Copy each line containing the word "technologies" from the records that follow, please.

◆ Items from a data source:

-- Opening Marker --

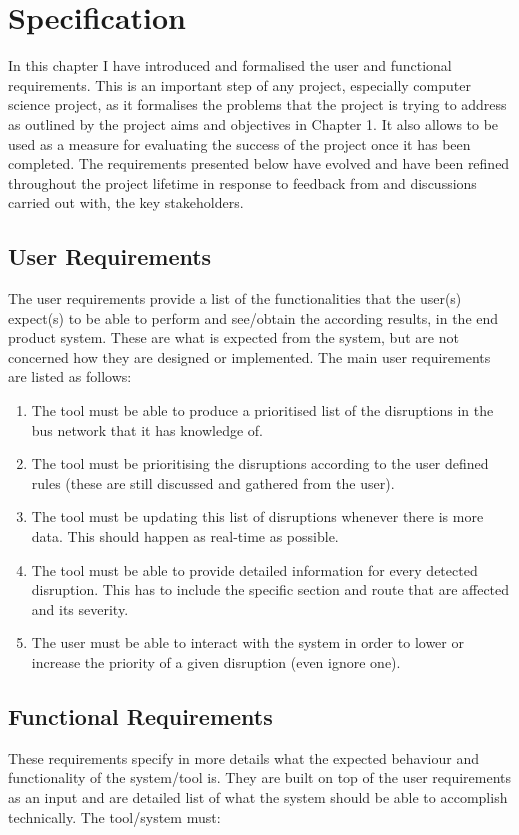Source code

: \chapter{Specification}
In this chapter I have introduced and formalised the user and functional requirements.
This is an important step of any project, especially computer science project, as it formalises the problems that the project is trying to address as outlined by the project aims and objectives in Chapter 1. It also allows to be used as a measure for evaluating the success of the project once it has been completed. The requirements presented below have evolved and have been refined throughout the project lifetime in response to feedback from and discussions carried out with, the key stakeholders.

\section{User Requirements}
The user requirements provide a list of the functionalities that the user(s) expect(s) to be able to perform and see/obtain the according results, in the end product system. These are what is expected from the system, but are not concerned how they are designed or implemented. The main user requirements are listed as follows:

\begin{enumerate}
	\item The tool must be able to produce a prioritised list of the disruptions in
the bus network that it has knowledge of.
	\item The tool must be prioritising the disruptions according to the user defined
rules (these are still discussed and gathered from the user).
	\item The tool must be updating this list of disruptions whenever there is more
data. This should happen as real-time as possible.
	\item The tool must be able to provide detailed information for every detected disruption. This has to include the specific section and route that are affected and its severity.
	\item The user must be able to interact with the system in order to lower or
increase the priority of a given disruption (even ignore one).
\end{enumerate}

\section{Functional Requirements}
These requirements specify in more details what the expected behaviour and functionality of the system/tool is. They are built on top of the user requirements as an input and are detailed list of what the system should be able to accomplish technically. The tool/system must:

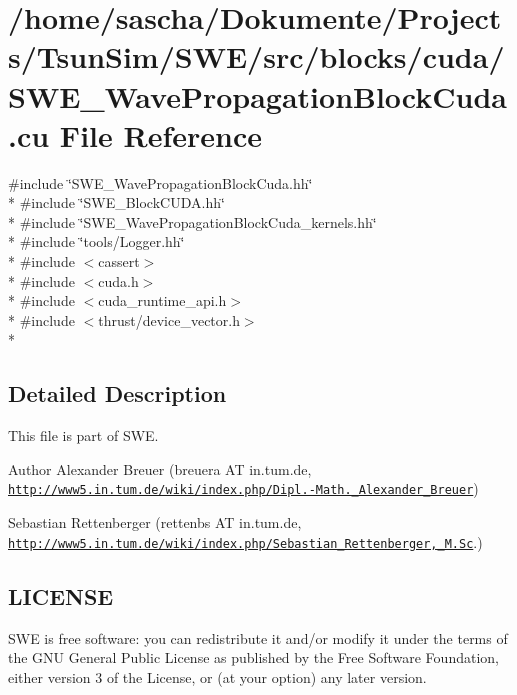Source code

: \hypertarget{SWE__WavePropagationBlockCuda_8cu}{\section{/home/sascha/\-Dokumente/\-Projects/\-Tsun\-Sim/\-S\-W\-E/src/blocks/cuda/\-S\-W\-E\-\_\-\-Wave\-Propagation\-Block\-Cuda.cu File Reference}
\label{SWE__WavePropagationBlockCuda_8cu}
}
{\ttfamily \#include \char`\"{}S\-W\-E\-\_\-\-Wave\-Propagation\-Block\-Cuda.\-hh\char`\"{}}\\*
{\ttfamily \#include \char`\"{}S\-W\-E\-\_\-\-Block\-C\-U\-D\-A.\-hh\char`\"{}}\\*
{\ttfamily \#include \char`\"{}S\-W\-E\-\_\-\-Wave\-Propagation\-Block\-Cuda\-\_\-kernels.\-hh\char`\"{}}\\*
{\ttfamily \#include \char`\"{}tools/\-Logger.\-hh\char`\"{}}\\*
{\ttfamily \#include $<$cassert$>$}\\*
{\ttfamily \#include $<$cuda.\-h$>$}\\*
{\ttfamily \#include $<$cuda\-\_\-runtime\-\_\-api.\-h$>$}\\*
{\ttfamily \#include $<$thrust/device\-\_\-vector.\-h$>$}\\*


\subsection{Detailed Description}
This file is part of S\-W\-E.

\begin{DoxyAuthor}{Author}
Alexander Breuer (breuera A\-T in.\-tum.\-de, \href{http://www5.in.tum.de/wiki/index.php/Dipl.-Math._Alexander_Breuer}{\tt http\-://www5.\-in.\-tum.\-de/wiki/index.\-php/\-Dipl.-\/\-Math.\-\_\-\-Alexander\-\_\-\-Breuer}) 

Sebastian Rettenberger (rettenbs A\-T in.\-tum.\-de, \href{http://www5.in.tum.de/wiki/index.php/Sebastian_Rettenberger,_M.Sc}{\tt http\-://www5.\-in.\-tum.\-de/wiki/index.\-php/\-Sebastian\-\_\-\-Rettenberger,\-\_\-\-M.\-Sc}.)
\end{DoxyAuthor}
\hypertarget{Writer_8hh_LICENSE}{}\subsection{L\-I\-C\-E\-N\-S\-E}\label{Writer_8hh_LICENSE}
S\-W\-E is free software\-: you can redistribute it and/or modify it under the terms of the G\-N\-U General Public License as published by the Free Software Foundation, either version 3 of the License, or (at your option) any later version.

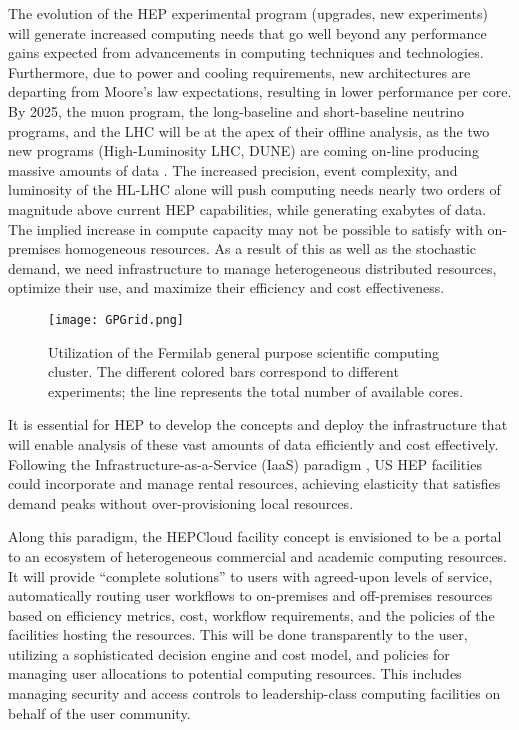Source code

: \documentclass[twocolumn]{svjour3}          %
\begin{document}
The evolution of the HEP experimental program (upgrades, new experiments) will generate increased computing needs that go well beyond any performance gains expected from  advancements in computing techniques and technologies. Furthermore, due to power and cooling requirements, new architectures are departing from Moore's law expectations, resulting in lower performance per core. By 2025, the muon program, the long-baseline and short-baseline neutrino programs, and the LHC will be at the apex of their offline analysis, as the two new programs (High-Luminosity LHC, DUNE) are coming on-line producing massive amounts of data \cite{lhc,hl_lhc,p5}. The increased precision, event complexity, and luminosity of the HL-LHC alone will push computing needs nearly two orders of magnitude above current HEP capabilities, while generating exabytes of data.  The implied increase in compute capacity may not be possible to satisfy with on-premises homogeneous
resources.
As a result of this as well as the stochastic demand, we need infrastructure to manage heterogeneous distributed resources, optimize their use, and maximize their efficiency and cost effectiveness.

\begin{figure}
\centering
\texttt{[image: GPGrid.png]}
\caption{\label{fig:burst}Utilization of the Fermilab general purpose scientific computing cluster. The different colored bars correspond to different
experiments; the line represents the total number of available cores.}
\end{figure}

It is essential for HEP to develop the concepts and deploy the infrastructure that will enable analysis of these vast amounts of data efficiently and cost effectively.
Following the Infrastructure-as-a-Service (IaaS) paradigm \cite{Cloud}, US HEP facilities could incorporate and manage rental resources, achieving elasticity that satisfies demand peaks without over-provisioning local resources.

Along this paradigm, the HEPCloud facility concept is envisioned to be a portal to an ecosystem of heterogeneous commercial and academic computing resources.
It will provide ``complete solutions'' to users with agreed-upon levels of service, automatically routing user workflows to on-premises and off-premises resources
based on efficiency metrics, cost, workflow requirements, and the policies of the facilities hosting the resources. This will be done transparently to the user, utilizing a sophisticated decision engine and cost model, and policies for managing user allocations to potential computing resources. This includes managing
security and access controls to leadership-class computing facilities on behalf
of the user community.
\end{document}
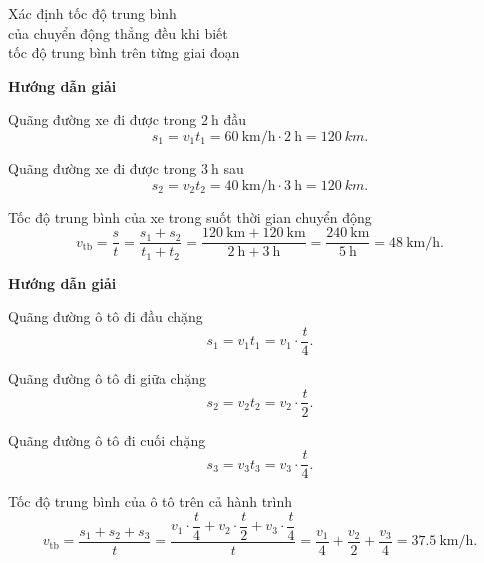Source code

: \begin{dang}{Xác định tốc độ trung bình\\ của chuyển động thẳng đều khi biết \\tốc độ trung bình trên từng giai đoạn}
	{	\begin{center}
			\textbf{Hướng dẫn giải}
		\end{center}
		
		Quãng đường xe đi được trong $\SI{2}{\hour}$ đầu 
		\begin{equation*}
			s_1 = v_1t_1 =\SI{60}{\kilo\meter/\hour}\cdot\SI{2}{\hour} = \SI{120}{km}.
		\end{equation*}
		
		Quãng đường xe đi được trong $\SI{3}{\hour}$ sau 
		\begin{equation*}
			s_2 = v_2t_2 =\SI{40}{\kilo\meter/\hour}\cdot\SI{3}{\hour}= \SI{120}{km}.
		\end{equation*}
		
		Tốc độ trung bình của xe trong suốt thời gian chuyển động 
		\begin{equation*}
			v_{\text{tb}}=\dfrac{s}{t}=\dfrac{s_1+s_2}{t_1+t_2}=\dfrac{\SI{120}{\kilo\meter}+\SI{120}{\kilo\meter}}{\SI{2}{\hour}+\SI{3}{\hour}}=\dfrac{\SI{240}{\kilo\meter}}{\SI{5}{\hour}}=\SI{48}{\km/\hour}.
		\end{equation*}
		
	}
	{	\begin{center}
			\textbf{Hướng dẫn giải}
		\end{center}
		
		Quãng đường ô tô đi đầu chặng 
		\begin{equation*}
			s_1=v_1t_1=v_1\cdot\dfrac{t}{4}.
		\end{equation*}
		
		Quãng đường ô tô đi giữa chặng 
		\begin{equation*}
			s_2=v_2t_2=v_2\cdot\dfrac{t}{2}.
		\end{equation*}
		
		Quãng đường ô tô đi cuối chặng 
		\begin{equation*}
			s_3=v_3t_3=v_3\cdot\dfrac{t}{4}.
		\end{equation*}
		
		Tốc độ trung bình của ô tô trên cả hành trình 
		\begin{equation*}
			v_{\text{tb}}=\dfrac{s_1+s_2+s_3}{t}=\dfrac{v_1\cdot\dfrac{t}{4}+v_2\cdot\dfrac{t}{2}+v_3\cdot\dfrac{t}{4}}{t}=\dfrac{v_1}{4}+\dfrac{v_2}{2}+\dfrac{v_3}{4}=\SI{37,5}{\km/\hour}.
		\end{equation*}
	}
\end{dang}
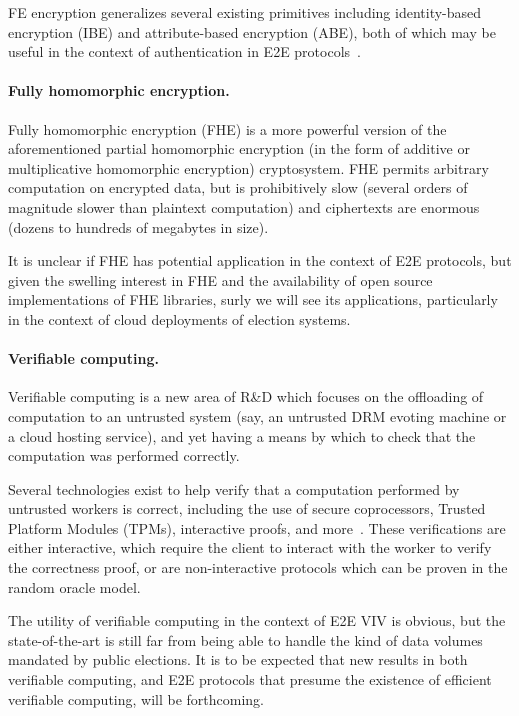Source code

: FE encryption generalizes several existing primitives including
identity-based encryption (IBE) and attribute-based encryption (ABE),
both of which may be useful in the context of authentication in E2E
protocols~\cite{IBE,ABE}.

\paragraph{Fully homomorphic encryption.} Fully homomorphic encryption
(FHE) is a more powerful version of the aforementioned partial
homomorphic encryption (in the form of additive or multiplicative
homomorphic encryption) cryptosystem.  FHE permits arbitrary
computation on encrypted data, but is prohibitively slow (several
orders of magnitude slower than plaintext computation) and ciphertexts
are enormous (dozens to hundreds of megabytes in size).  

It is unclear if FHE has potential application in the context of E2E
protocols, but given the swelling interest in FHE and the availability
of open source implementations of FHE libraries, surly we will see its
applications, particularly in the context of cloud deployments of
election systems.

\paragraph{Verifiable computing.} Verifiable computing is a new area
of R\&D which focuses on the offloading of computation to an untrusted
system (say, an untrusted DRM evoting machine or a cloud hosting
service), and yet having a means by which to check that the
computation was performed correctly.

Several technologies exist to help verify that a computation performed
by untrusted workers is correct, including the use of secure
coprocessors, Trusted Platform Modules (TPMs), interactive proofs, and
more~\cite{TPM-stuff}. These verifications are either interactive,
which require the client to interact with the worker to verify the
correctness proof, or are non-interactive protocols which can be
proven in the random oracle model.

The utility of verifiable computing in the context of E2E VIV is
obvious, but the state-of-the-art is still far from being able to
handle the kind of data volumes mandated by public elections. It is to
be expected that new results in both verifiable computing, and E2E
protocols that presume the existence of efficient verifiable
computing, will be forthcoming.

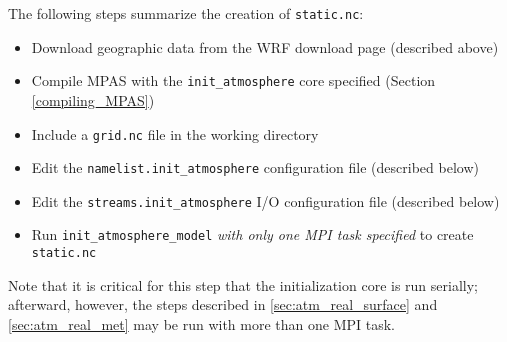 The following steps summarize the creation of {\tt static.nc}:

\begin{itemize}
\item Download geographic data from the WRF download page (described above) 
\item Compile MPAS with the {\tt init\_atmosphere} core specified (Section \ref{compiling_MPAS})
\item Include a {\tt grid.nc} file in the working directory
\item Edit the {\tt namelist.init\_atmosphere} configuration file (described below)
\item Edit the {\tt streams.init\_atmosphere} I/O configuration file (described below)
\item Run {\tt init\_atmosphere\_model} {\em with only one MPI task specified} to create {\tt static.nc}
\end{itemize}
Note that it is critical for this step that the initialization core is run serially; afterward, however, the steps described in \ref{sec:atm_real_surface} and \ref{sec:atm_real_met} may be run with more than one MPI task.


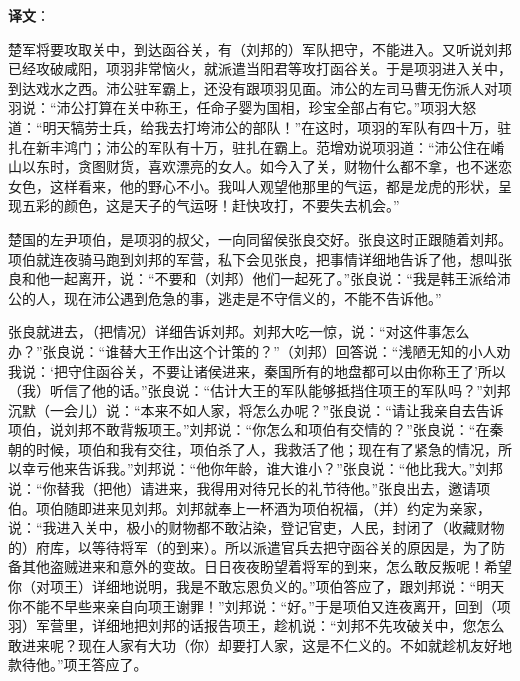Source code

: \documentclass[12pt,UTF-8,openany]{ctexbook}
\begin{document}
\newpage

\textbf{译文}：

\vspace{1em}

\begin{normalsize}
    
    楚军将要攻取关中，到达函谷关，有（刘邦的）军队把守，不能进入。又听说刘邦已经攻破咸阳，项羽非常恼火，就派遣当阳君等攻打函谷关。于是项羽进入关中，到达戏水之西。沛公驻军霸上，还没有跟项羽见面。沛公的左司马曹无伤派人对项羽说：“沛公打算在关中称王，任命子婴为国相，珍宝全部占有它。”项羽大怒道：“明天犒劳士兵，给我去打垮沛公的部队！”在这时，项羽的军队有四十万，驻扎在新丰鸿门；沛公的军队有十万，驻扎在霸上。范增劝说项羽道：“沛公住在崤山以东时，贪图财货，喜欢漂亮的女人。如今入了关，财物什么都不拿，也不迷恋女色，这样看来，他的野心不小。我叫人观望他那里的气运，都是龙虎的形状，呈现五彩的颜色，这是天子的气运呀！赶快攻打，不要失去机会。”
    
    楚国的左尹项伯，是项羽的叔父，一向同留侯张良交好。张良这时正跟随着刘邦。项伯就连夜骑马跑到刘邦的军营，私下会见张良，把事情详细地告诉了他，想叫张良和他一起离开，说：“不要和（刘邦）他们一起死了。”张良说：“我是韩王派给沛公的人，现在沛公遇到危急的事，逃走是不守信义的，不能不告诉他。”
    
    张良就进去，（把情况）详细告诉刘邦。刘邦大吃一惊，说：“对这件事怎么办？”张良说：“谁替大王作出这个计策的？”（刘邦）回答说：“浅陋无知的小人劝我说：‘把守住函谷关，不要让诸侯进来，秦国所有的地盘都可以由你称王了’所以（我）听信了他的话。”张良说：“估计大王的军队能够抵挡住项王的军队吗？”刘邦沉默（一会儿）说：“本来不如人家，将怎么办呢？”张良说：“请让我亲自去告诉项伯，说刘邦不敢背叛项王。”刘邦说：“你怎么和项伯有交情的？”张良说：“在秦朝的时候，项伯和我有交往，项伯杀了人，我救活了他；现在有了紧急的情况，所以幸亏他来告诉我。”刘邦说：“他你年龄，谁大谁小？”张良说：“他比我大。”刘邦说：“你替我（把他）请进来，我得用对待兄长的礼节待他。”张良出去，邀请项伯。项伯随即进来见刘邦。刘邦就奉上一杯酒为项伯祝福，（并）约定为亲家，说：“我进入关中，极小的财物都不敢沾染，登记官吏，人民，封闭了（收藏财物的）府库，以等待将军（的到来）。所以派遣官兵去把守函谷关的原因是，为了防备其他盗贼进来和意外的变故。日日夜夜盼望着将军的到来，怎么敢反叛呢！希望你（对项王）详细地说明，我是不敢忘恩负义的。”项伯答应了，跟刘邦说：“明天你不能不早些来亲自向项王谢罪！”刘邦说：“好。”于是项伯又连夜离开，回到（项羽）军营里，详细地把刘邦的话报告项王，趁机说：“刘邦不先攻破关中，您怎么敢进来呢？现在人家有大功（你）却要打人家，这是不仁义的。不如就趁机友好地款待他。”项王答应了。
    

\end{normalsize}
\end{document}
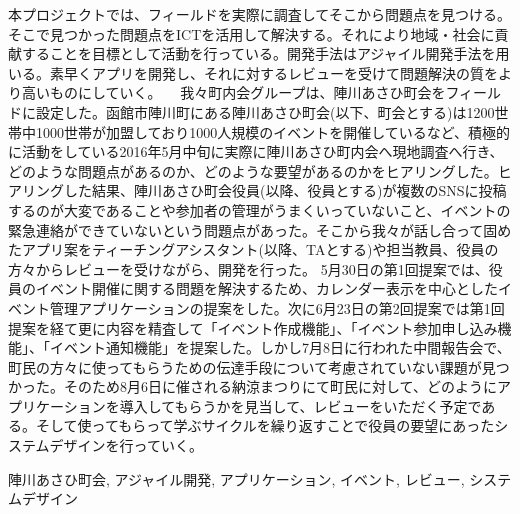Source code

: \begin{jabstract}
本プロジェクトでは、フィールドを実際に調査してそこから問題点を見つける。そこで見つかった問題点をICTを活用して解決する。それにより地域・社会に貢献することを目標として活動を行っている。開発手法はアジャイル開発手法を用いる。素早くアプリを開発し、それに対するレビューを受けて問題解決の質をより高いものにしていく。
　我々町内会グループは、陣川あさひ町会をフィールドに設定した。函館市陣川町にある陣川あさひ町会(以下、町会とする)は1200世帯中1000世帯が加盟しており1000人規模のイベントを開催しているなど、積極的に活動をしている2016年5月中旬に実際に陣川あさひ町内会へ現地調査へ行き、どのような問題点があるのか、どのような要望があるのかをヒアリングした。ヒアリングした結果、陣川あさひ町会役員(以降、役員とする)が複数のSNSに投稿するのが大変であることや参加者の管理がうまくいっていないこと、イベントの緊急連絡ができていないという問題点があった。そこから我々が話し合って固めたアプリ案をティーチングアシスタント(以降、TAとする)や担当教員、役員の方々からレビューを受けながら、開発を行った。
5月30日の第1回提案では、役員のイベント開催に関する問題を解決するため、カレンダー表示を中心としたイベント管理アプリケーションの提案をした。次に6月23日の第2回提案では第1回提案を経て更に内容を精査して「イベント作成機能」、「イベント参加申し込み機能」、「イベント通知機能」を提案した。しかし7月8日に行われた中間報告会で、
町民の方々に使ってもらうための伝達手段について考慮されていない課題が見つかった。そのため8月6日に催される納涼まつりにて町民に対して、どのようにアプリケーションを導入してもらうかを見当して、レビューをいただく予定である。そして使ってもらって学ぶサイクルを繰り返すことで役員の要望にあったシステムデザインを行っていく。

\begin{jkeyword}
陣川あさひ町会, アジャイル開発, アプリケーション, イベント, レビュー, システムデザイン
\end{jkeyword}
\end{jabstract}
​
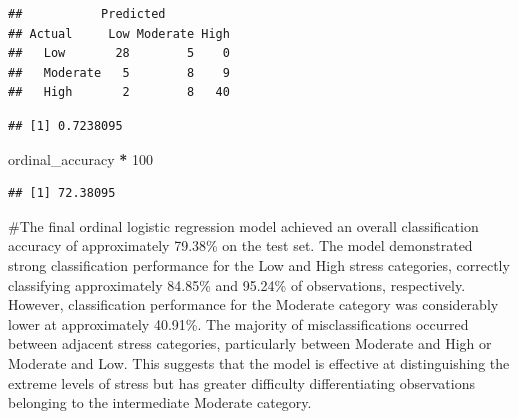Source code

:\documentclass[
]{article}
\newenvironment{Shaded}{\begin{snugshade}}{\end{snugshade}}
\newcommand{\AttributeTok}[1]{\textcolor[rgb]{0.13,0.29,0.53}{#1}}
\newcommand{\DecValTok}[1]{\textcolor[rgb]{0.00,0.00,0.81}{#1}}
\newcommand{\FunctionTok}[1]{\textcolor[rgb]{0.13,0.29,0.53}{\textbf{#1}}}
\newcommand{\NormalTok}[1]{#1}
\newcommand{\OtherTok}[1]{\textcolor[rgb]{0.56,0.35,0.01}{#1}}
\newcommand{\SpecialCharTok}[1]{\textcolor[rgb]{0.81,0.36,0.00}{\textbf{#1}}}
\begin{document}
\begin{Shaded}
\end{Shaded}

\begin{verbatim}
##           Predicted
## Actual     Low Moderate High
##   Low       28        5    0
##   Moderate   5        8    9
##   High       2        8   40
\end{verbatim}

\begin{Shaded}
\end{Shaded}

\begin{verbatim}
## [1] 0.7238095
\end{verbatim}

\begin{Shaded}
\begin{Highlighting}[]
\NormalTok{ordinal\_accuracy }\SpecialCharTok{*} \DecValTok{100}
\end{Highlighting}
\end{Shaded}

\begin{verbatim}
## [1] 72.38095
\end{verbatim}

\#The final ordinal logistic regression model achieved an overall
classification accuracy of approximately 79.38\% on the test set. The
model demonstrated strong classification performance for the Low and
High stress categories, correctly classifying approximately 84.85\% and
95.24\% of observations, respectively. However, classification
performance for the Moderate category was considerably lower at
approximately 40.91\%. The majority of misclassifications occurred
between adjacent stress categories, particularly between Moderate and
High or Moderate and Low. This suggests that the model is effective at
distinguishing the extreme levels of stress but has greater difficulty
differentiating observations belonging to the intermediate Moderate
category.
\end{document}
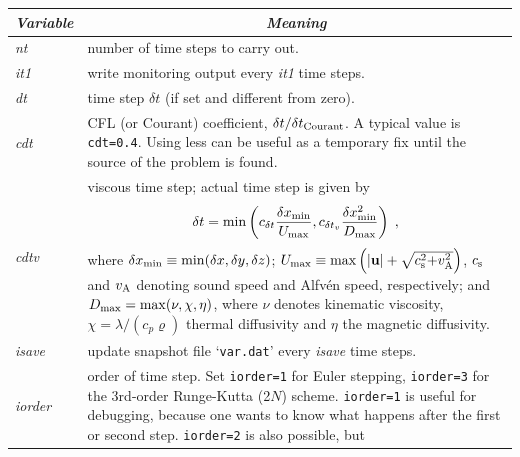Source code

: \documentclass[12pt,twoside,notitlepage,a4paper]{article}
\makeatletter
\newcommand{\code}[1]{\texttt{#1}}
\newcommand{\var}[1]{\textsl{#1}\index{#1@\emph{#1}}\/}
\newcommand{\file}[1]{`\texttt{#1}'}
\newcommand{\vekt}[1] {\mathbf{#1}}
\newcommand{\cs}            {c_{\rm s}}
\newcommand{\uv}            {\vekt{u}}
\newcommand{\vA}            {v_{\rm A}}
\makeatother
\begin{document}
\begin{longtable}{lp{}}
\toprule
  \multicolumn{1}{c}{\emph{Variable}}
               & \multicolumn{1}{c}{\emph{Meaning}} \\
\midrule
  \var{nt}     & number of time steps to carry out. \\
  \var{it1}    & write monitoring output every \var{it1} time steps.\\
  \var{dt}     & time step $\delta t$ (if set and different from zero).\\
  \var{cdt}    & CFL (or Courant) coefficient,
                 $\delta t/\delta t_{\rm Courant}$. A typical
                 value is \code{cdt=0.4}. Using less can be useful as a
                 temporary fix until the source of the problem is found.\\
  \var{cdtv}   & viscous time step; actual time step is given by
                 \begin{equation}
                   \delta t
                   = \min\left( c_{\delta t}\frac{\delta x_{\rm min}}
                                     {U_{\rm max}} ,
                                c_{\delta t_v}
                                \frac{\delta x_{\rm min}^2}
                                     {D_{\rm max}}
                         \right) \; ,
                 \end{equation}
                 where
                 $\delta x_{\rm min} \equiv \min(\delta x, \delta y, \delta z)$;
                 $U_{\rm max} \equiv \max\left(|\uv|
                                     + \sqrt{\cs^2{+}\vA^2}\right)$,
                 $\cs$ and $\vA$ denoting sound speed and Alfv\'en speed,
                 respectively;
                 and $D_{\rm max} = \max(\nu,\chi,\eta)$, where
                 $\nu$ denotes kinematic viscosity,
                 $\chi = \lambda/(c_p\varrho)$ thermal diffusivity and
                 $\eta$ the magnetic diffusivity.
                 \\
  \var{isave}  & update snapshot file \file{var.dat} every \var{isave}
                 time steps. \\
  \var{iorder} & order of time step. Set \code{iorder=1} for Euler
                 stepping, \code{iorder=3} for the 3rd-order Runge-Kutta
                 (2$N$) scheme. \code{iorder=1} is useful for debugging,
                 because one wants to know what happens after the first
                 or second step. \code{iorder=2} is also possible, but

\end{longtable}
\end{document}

-- Closing Marker --

◆ Answer to this task:
The evolution of the HEP experimental program (upgrades, new experiments) will generate increased computing needs that go well beyond any performance gains expected from  advancements in computing techniques and technologies. Furthermore, due to power and cooling requirements, new architectures are departing from Moore's law expectations, resulting in lower performance per core. By 2025, the muon program, the long-baseline and short-baseline neutrino programs, and the LHC will be at the apex of their offline analysis, as the two new programs (High-Luminosity LHC, DUNE) are coming on-line producing massive amounts of data \cite{lhc,hl_lhc,p5}. The increased precision, event complexity, and luminosity of the HL-LHC alone will push computing needs nearly two orders of magnitude above current HEP capabilities, while generating exabytes of data.  The implied increase in compute capacity may not be possible to satisfy with on-premises homogeneous
Several technologies exist to help verify that a computation performed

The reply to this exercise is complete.